The server will stop at guests’ tables when they’re nearly done with their meal, ask if they’d like to order anything else, and bring the extra items to the table—no gratuity required. Noodles Chief Executive Kevin Reddy expects the new staff role will result in a 3 percent boost in same-store sales. “It’s material,” he says in interview. “And it’s an easy thing for us to do.”

A server may seem out of place in fast-casual environments such as those of Chipotle Mexican Grill, which are modeled more closely on fast food than on casual restaurants. Yet after years of maturing, these chains have more or less figured out the food equation of customer satisfaction. Now, Reddy says, it’s time for fast-casual to compete on service and not just on speed. “It’s a blend of service methodologies,” he says.
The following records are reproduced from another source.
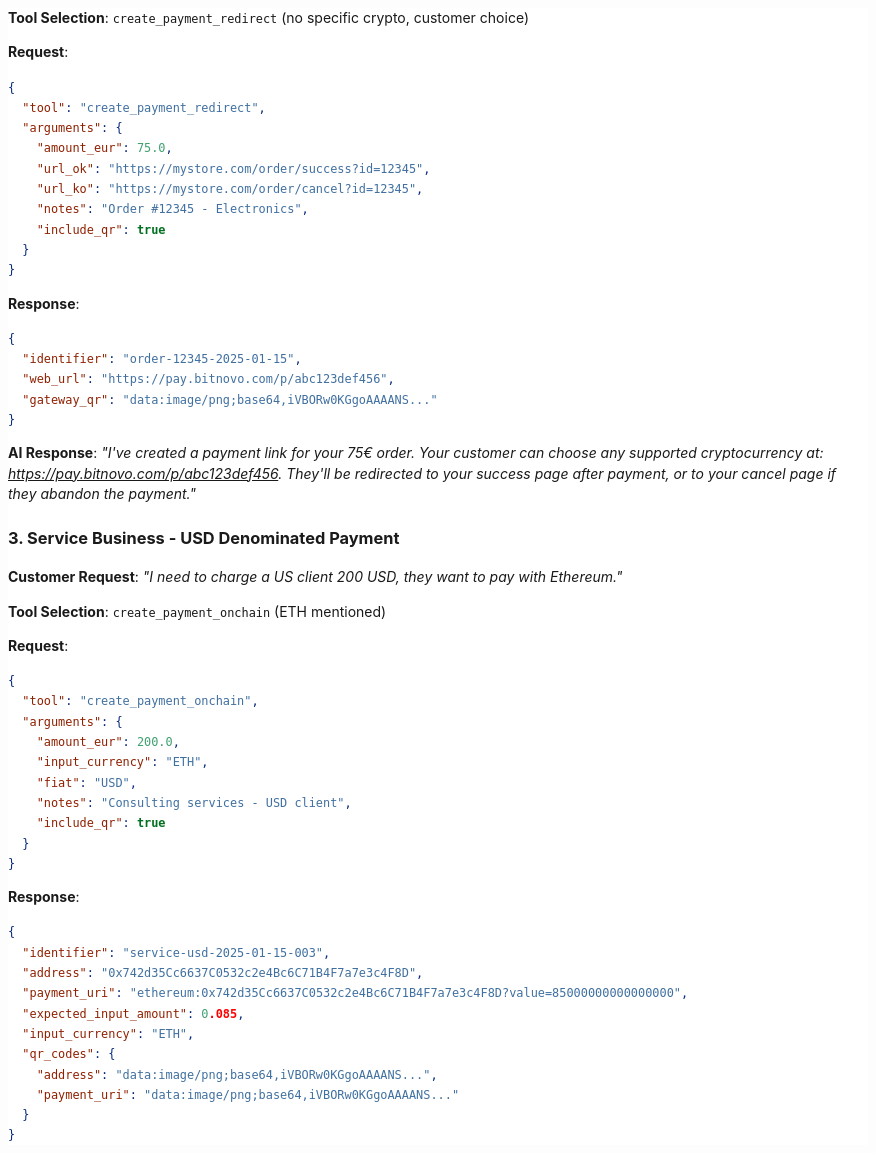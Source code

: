 **Tool Selection**: `create_payment_redirect` (no specific crypto, customer choice)

**Request**:
```json
{
  "tool": "create_payment_redirect",
  "arguments": {
    "amount_eur": 75.0,
    "url_ok": "https://mystore.com/order/success?id=12345",
    "url_ko": "https://mystore.com/order/cancel?id=12345",
    "notes": "Order #12345 - Electronics",
    "include_qr": true
  }
}
```

**Response**:
```json
{
  "identifier": "order-12345-2025-01-15",
  "web_url": "https://pay.bitnovo.com/p/abc123def456",
  "gateway_qr": "data:image/png;base64,iVBORw0KGgoAAAANS..."
}
```

**AI Response**: *"I've created a payment link for your 75€ order. Your customer can choose any supported cryptocurrency at: https://pay.bitnovo.com/p/abc123def456. They'll be redirected to your success page after payment, or to your cancel page if they abandon the payment."*

### 3. Service Business - USD Denominated Payment

**Customer Request**: *"I need to charge a US client 200 USD, they want to pay with Ethereum."*

**Tool Selection**: `create_payment_onchain` (ETH mentioned)

**Request**:
```json
{
  "tool": "create_payment_onchain",
  "arguments": {
    "amount_eur": 200.0,
    "input_currency": "ETH",
    "fiat": "USD",
    "notes": "Consulting services - USD client",
    "include_qr": true
  }
}
```

**Response**:
```json
{
  "identifier": "service-usd-2025-01-15-003",
  "address": "0x742d35Cc6637C0532c2e4Bc6C71B4F7a7e3c4F8D",
  "payment_uri": "ethereum:0x742d35Cc6637C0532c2e4Bc6C71B4F7a7e3c4F8D?value=85000000000000000",
  "expected_input_amount": 0.085,
  "input_currency": "ETH",
  "qr_codes": {
    "address": "data:image/png;base64,iVBORw0KGgoAAAANS...",
    "payment_uri": "data:image/png;base64,iVBORw0KGgoAAAANS..."
  }
}
```
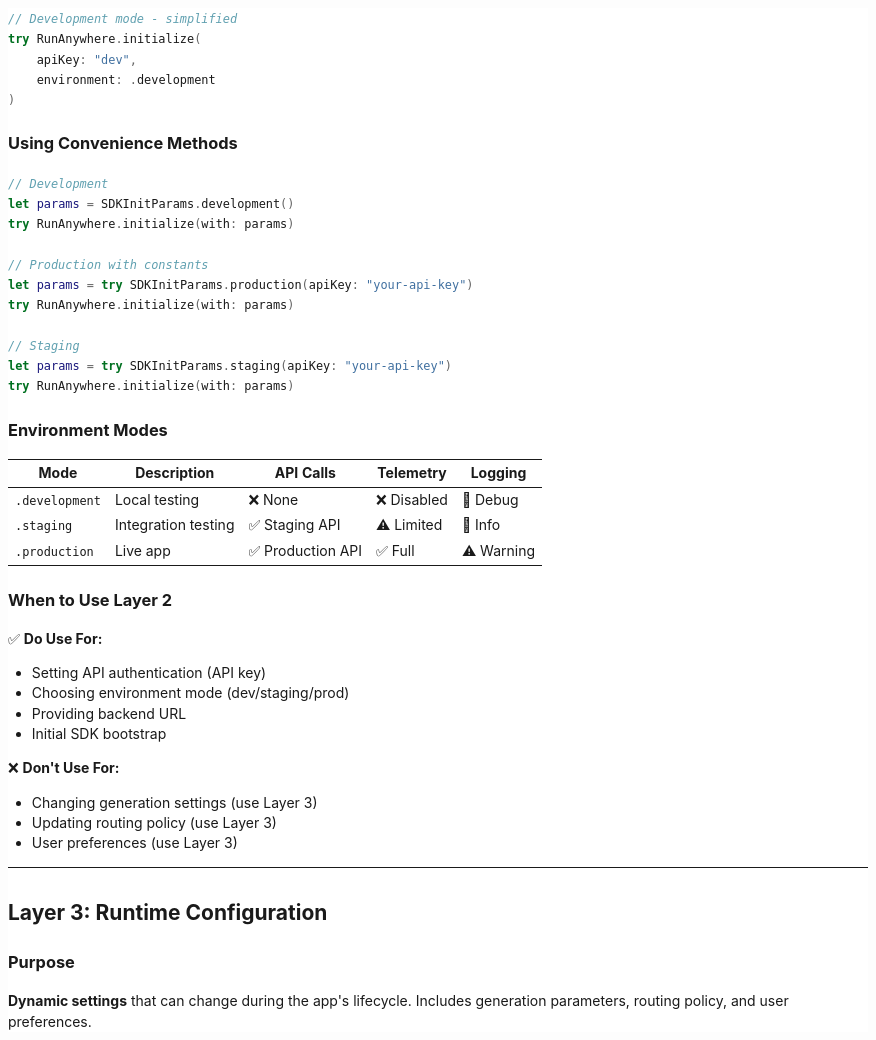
```swift
// Development mode - simplified
try RunAnywhere.initialize(
    apiKey: "dev",
    environment: .development
)
```

### Using Convenience Methods

```swift
// Development
let params = SDKInitParams.development()
try RunAnywhere.initialize(with: params)

// Production with constants
let params = try SDKInitParams.production(apiKey: "your-api-key")
try RunAnywhere.initialize(with: params)

// Staging
let params = try SDKInitParams.staging(apiKey: "your-api-key")
try RunAnywhere.initialize(with: params)
```

### Environment Modes

| Mode | Description | API Calls | Telemetry | Logging |
|------|-------------|-----------|-----------|---------|
| `.development` | Local testing | ❌ None | ❌ Disabled | 📝 Debug |
| `.staging` | Integration testing | ✅ Staging API | ⚠️ Limited | 📝 Info |
| `.production` | Live app | ✅ Production API | ✅ Full | ⚠️ Warning |

### When to Use Layer 2

✅ **Do Use For:**
- Setting API authentication (API key)
- Choosing environment mode (dev/staging/prod)
- Providing backend URL
- Initial SDK bootstrap

❌ **Don't Use For:**
- Changing generation settings (use Layer 3)
- Updating routing policy (use Layer 3)
- User preferences (use Layer 3)

---

## Layer 3: Runtime Configuration

### Purpose
**Dynamic settings** that can change during the app's lifecycle. Includes generation parameters, routing policy, and user preferences.
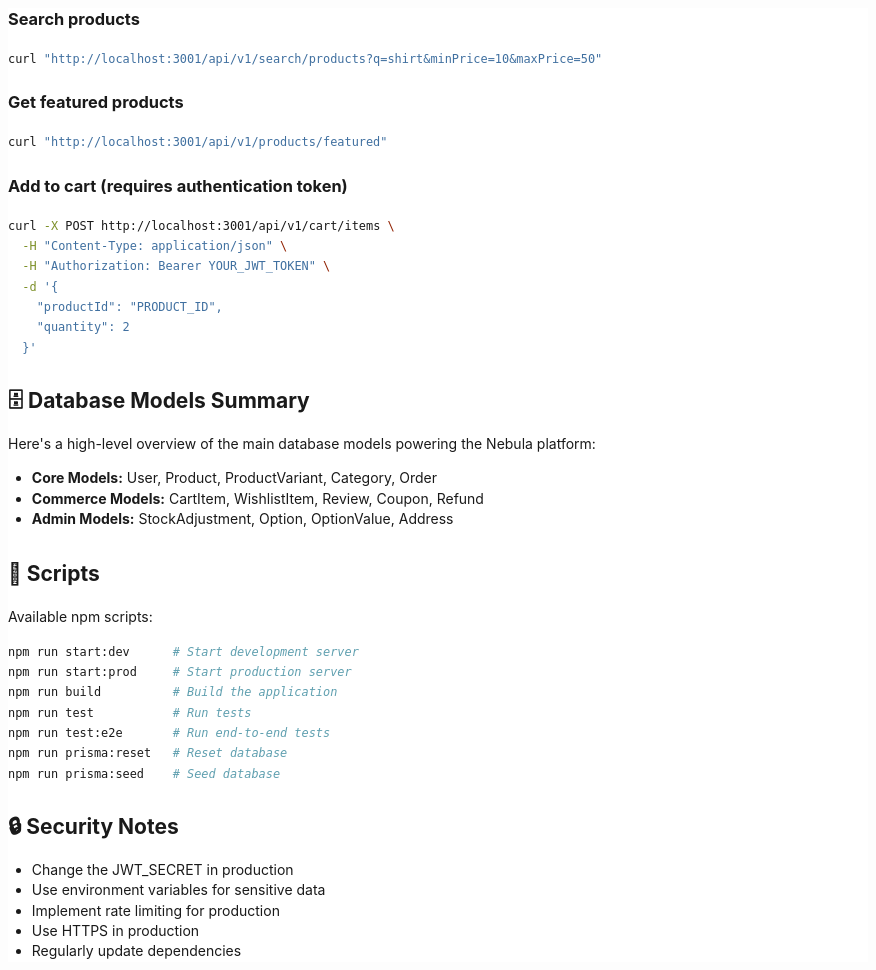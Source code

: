 ### Search products

```bash
curl "http://localhost:3001/api/v1/search/products?q=shirt&minPrice=10&maxPrice=50"
```

### Get featured products

```bash
curl "http://localhost:3001/api/v1/products/featured"
```

### Add to cart (requires authentication token)

```bash
curl -X POST http://localhost:3001/api/v1/cart/items \
  -H "Content-Type: application/json" \
  -H "Authorization: Bearer YOUR_JWT_TOKEN" \
  -d '{
    "productId": "PRODUCT_ID",
    "quantity": 2
  }'
```

## 🗄️ Database Models Summary

Here's a high-level overview of the main database models powering the Nebula platform:

- **Core Models:** User, Product, ProductVariant, Category, Order
- **Commerce Models:** CartItem, WishlistItem, Review, Coupon, Refund
- **Admin Models:** StockAdjustment, Option, OptionValue, Address

## 📝 Scripts

Available npm scripts:

```bash
npm run start:dev      # Start development server
npm run start:prod     # Start production server
npm run build          # Build the application
npm run test           # Run tests
npm run test:e2e       # Run end-to-end tests
npm run prisma:reset   # Reset database
npm run prisma:seed    # Seed database
```

## 🔒 Security Notes

- Change the JWT_SECRET in production
- Use environment variables for sensitive data
- Implement rate limiting for production
- Use HTTPS in production
- Regularly update dependencies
Noodles has been testing the “upsell” service in just a few of its nearly 400 restaurants for about two years and started expanding it at the end of 2013. The chain intends to have these waiters in all locations by 2016. “I think it’s going to create a new niche at the high-end of fast casual that allows us to get some of the most important consumer needs from casual dining, a little elevated service, into a fast-casual concept.” Panera Bread is trying something similar with a kiosk ordering system that allows diners to have their orders brought to the table.

Noodles PLUS Station
Courtesy Noodles

The logic of borrowing conventions from the weak casual-dining sector may not be obvious. Reddy hopes that a lower-cost menu blended with some level of personalized service will allow Noodles to steal dinner customers from casual restaurants, a segment that has already lost many customers to the fast-casual chains. Noodles is the second-largest Asian or noodle chain in the U.S., after Panda Express, according to researcher Technomic. And it is already primarily a dine-in restaurant, getting only about 35 percent of its business from takeout.

To ensure that customers notice the servers and menu add-ons, Noodles is building counters to showcase the wine, beer, and coffee offerings. “At dinner, the occasion is different than lunch,” Reddy explains. “People tend to linger a bit longer. You might have beer or wine, and you might opt [for] dessert.” Before you know it, your bill will be higher than you expected.